13000 Jahre ist die letzte Eiszeit her. Spuren hat sie bis heute hinter­lassen. Zum Beispiel mit dem Sandrasen am Freizeit­gelände Spießfeld in Dieburg. Eine besonders abwechslungs­reiche Tour dorthin haben die Wander­führer des Odenwald­klubs Groß-Zimmern für ihre vierte Wander­empfehlung zusammen­gestellt.

Start und Ziel ist der Wald­park­platz am Laubweg (auch als Lange Schneise bekannt). Vom Park­platz geht es zunächst ca. 200 m geradeaus in den Wald hinein, dann am ersten Querweg links und kurze Zeit später nach rechts. Dieser Waldpfad passiert auf einer Länge von ca. einem Kilometer zuerst die ehemalige Birken­ruhe und später eine Aufforstung. Kurz bevor der Weg scheinbar auf die Wiesen Richtung Gundern­hausen hinaus­führt, macht er unvermittelt einen Schlenker nach rechts. Wenige Schritte danach tut sich von rechts eine breite Schneise auf. Die Beschilderung ist verwirrend. Ein rotes Schild vermeldet Fisch­weiher­weg, ein anderes Fisch­wasser. Nur wer den Kopf reckt und sich etwas dreht, findet auch das Schild Kümmels­wiesen­schneise. Dieser Schneise folgt man nun bis zu ihrem Ende für insgesamt etwa 2 Kilometer. Sie überquert zuerst die Lange Schneise, kommt am Vogel­häuschen des Schmalen Beckerwegs vorbei und kreuzt schließlich den Breiten Beckerweg. Wenige Meter dahinter biegt ein schmaler Trampel­pfad nach links ab.

Ihn sollte man keinesfalls verpassen. Denn er leitet zu den Wasser­tümpeln, die im Rahmen des Projektes Messeler Hügelland angelegt wurden. Eine Baumel­bank lädt hier ein, nicht nur gelenk­freundlich die Beine baumeln zu lassen, sondern auch die Seele. Bei warmem Wetter lassen sich die Libellen und Zitronen­falter bei ihrem Tanz über die Wasser­ober­fläche beobachten. Manchmal zieht auch ein krächzender Kolkrabe durch die Luft und aus Mangel an den üblichen Umwelt­geräuschen erscheint das Vogel­gezwitscher laut­stark. Eigentlich möchte man diesen dank seiner wilden Natur fast mystisch erscheinenden Ort gar nicht mehr verlassen.
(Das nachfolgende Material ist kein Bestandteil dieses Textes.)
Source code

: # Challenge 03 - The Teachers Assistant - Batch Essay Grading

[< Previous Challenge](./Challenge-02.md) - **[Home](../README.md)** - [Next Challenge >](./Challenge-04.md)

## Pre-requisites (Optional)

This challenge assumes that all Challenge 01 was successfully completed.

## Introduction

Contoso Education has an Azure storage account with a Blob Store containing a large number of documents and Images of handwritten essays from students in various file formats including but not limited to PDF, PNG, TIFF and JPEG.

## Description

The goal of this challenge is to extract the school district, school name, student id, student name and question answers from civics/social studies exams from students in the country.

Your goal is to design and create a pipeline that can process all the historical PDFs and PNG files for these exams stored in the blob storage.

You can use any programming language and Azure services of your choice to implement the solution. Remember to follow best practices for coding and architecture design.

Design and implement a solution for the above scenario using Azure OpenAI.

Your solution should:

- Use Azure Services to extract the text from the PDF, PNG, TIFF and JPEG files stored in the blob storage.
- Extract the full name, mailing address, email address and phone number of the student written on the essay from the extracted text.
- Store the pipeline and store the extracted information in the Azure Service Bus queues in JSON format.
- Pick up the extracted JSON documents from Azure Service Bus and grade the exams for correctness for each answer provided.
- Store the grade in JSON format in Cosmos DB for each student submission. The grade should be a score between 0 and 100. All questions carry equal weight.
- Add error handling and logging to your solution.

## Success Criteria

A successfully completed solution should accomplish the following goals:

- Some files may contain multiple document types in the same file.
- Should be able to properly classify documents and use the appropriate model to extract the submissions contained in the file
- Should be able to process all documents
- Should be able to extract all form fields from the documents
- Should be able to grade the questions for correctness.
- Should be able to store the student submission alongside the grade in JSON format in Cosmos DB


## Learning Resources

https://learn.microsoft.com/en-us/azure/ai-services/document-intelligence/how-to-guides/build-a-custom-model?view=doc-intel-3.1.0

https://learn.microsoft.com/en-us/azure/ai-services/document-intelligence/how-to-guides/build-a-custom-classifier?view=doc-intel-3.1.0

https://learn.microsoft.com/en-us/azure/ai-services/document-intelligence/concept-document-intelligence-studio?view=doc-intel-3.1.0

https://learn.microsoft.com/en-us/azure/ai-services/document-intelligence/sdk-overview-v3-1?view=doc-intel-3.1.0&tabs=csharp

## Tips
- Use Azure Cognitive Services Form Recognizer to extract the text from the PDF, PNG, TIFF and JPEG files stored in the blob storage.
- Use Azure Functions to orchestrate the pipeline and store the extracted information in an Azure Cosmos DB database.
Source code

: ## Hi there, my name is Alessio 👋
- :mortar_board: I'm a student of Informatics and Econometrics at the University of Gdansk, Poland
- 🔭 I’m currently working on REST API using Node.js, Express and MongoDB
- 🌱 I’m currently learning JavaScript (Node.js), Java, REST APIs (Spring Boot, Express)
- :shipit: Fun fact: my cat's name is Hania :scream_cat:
Doch die Wanderung ist noch nicht zu Ende.

Zurück auf der Kümmels­wiesen­schneise geht es linkerhand an der mit Schwarzerlen aufgeforsteten Kümmels­wiese vorbei, bald über den Viehtrieb hinweg und immer weiter auf dem sich langsam verengenden Pfad, der sich einmal nach links und dann wieder nach rechts windet. Allmählich wird der Boden sandiger, die Baum­stümpfe immer bizarrer. Die Kümmels­wiesen­schneise endet schließlich auf dem Weg, der vom Viehtrieb kommend zum Freizeit­gelände führt. Diesem breiten Wanderweg folgt man wenige Meter nach links und nimmt die erste Möglichkeit nach rechts. Hier betritt man das Landschafts­schutz­gebiet des Sandrasens – eine offene Wiesen­landschaft, in der derzeit unzählige Schafe mit ihren Lämmern ihren Dienst als Landschafts­pfleger leisten.

Entlang der Ginster­büsche geht es weiter bis zu einem Hoch­sitz in der Ecke, dann biegt man links ab und gelangt vorbei an einem eingezäunten Gelände schließlich zum östlichsten Zipfel der Dieburger Freizeit­anlage Spießfeld. Hier hat man die Qual der Wahl – zuerst den See umrunden oder sich gleich auf einer der Bänke niederlassen, um sich an den Küken der Nilgänse zu erfreuen oder den Graugänsen, Stockenten und Kormoranen zuzuschauen. So oder so – irgendwann heißt es auch hier Abschied­nehmen von diesem Natur­schau­spiel und das Spießfeld über den östlichen Ausgang Richtung Dieburg zu verlassen.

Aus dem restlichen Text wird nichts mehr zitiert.